BEGIN

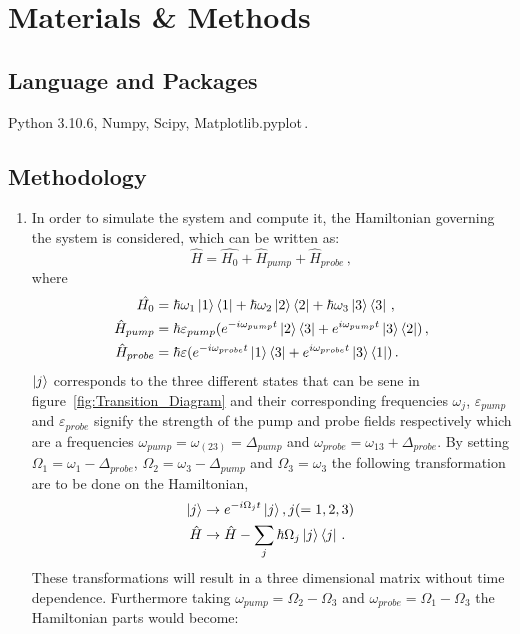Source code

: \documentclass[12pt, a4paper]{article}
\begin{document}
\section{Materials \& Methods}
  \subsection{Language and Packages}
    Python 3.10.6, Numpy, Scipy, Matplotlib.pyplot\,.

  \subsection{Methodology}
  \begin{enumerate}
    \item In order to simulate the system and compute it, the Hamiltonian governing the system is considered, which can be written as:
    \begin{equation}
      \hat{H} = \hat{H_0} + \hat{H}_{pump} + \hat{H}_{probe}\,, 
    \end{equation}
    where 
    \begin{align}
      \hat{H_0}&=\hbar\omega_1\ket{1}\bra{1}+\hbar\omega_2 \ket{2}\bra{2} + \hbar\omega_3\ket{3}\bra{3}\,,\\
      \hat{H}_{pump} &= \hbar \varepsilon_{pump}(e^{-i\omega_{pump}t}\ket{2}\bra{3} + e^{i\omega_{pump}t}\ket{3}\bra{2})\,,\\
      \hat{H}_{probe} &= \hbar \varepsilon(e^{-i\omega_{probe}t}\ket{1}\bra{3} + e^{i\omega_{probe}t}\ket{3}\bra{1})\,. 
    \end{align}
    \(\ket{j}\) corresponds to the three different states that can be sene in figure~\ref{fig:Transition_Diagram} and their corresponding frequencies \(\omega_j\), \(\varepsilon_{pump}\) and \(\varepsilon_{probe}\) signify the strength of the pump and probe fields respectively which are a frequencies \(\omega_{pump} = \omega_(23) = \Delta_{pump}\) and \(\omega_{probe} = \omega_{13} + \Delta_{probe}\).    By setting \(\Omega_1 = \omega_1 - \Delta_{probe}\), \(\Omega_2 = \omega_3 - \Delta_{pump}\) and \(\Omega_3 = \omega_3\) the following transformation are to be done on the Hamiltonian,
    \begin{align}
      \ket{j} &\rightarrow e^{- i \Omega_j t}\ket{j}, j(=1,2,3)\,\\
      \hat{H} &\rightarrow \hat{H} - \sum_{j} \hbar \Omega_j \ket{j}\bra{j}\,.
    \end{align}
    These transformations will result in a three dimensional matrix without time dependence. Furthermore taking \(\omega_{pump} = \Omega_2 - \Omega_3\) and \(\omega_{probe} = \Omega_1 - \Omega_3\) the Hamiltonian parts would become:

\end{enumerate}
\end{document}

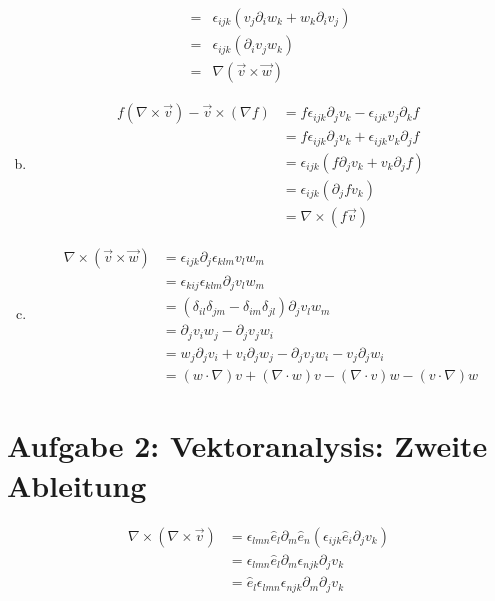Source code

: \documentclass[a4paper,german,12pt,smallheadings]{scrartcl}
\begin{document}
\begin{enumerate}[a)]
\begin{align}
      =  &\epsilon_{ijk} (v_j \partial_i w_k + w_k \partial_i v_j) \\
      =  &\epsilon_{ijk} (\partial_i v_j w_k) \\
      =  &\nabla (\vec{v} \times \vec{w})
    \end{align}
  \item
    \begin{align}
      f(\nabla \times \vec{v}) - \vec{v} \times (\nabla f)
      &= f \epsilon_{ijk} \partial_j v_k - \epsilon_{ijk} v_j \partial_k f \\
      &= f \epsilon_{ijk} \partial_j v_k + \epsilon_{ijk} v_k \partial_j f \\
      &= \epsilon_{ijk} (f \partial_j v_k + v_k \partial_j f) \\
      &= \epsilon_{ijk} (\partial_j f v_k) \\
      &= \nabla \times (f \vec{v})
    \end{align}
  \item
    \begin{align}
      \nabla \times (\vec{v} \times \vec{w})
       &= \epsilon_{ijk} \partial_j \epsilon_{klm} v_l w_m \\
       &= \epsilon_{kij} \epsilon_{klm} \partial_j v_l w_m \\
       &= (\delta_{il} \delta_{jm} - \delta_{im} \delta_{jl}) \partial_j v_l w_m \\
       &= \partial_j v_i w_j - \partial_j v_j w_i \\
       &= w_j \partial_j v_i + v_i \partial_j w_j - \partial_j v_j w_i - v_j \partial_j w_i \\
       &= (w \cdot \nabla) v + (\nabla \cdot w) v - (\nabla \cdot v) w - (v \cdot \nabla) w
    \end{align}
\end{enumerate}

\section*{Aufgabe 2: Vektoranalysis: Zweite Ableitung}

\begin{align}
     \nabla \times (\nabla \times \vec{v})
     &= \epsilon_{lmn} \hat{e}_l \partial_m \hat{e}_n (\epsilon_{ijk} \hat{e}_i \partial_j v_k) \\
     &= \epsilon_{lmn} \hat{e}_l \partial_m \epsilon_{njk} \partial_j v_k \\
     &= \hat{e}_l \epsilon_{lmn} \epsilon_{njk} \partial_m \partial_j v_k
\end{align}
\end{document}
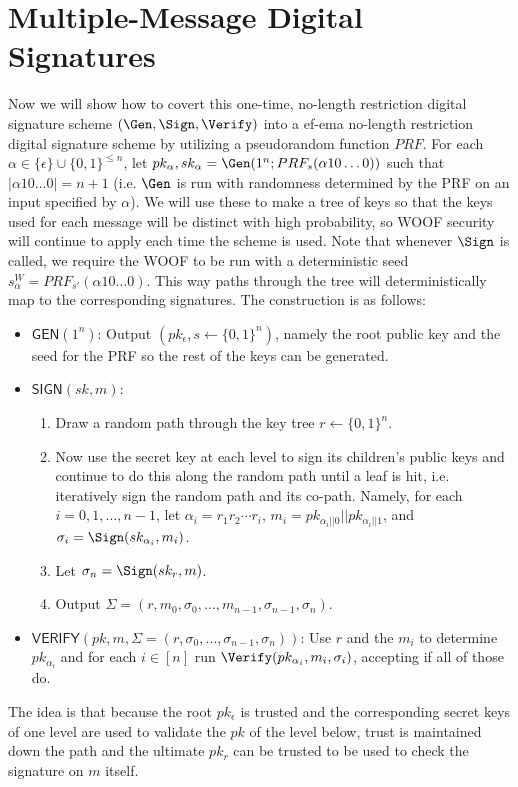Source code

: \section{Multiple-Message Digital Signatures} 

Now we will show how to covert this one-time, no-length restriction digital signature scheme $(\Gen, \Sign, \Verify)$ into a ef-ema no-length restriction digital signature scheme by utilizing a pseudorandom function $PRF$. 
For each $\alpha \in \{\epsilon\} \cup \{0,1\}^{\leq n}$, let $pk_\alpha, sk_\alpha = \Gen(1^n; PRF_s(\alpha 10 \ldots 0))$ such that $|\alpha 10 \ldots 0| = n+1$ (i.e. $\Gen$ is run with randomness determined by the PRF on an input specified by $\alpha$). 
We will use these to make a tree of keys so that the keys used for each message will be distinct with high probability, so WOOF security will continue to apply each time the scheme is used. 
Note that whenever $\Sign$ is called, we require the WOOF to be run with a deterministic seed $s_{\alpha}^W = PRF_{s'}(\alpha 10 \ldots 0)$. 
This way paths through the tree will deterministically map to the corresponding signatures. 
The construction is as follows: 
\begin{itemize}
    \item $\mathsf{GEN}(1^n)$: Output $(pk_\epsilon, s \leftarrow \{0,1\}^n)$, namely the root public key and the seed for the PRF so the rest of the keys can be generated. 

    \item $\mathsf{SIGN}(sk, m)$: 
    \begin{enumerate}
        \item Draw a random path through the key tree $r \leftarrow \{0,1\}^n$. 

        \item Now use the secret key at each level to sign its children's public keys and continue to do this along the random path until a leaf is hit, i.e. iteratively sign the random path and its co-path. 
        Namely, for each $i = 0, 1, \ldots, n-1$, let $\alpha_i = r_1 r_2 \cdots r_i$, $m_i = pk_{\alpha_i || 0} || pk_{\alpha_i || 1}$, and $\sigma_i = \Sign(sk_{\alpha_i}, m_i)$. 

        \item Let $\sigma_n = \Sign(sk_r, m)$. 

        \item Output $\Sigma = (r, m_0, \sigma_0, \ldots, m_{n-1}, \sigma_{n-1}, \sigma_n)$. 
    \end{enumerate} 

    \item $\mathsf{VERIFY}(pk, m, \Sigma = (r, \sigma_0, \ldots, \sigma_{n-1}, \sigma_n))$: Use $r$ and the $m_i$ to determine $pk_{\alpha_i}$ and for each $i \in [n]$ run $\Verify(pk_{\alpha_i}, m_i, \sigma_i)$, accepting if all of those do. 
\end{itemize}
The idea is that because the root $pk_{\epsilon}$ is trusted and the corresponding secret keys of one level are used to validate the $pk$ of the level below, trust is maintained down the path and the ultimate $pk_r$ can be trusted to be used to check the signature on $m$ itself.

END
BEGIN

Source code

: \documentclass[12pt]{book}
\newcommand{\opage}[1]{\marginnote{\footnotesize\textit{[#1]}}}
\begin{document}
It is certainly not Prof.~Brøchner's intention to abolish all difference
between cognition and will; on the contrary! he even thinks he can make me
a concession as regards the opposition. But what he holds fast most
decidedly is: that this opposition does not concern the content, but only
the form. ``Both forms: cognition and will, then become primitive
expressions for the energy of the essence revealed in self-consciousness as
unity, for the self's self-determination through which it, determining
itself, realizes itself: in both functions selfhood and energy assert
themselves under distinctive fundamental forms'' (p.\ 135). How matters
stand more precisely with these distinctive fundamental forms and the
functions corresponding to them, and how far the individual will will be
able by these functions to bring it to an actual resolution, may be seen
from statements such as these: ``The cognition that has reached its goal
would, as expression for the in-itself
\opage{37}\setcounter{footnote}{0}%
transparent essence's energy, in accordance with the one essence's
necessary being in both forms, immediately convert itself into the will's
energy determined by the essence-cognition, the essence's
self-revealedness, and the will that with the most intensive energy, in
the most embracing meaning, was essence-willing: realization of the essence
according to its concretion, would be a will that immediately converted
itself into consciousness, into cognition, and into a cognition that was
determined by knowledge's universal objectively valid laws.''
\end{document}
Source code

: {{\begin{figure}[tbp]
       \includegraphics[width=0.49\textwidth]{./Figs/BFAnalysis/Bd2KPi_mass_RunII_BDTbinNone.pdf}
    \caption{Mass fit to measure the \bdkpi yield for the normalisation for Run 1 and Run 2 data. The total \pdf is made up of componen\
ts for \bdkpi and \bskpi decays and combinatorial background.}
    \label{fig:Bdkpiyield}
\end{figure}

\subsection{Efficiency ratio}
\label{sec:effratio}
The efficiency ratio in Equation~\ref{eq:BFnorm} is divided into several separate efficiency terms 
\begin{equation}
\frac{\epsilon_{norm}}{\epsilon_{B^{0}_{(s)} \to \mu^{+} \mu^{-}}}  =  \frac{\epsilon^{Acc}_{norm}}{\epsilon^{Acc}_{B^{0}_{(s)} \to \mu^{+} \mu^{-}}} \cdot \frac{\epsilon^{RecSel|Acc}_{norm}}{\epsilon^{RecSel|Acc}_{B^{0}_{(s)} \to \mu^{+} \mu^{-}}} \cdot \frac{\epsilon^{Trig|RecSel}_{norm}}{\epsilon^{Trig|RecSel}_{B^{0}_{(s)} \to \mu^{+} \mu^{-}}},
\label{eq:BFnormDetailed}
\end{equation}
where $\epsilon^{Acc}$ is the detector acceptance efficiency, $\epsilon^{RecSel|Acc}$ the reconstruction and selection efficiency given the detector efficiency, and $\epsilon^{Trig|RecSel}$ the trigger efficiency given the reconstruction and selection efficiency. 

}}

END
BEGIN

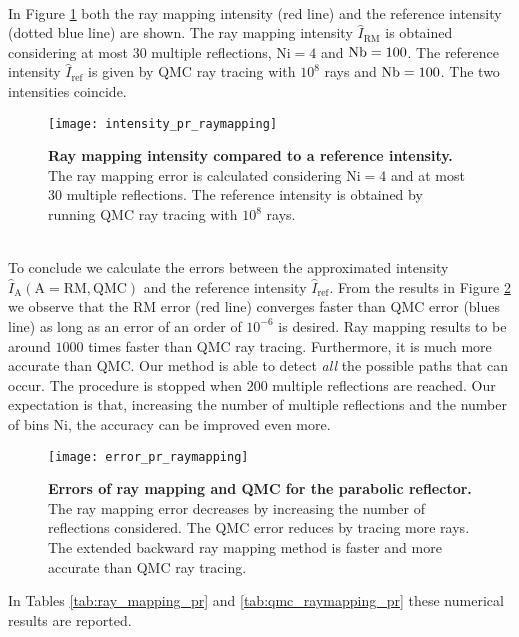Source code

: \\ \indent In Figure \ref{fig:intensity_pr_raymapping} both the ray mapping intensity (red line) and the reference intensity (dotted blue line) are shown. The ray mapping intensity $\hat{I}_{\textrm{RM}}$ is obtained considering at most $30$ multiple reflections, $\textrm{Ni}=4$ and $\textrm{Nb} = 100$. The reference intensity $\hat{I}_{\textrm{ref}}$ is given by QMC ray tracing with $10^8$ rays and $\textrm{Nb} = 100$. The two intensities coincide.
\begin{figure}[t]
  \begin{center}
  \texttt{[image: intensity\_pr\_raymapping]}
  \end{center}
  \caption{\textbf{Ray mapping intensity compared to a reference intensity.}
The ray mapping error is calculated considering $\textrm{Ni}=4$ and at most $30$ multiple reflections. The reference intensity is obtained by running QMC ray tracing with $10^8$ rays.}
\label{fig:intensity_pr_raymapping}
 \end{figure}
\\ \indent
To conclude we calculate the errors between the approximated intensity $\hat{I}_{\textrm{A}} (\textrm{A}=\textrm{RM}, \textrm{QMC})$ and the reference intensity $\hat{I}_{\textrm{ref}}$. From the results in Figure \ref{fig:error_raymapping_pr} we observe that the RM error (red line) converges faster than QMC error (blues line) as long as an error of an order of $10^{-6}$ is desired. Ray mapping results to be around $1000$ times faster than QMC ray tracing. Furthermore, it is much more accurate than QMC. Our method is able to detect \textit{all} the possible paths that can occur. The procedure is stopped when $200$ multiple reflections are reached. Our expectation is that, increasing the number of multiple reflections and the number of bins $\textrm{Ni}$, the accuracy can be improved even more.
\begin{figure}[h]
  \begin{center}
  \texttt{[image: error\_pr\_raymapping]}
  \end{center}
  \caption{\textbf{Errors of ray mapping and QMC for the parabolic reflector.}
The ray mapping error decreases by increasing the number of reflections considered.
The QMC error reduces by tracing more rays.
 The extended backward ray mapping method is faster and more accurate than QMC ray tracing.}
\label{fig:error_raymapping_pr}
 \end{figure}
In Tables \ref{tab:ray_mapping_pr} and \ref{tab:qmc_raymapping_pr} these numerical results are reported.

END

Work instruction:
The response must contain each line above that holds the string "enumerate".

Answer section:
  \begin{enumerate}
\end{enumerate}
\begin{enumerate}[a)]
\end{enumerate}
    \begin{enumerate}
    \end{enumerate} 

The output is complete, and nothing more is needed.